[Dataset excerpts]

::::::::::

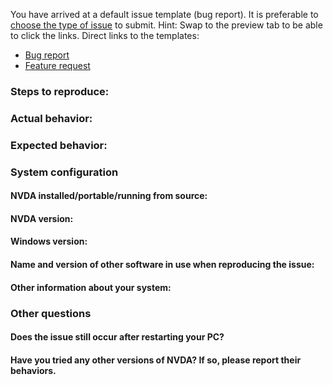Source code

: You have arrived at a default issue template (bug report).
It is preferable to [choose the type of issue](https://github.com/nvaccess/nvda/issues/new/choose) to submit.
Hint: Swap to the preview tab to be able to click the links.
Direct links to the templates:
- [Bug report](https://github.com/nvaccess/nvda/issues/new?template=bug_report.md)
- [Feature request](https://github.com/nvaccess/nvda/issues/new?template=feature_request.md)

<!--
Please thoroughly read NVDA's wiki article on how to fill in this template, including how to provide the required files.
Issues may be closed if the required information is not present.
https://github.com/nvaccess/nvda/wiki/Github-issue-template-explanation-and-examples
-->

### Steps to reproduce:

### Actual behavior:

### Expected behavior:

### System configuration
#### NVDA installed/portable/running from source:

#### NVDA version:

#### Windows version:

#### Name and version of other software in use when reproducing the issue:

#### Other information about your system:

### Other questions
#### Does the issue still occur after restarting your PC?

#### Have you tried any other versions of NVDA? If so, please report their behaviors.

::::::::::

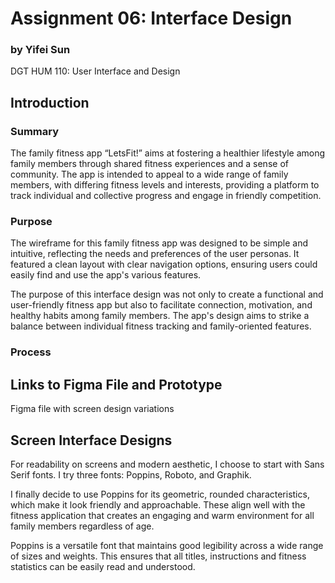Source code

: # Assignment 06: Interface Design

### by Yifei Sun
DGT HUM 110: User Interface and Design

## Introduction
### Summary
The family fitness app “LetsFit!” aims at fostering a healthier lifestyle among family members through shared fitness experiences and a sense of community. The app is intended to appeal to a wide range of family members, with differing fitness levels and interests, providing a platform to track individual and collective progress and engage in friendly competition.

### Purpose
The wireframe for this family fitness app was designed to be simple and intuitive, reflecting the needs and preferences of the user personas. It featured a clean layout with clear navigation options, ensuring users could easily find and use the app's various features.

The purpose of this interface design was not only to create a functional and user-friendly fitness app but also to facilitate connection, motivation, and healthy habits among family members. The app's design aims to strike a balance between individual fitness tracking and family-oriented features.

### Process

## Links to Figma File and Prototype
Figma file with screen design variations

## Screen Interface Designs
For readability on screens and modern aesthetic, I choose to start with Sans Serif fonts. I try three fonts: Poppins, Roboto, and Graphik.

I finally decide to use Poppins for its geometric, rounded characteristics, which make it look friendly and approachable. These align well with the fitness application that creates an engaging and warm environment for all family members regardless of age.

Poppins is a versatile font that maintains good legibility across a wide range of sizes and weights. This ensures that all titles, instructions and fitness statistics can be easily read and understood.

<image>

::::::::::

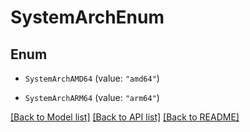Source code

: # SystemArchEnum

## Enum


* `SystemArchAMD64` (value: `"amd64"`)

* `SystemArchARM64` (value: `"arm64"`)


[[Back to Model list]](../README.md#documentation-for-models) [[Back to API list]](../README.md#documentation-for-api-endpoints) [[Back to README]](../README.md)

::::::::::

Give the exact lines, and only those, from the line containing "#### Other information" through the line containing "#### Have you" in the entries above.

* _Written answer_:
#### Other information about your system:

### Other questions
#### Does the issue still occur after restarting your PC?

#### Have you tried any other versions of NVDA? If so, please report their behaviors.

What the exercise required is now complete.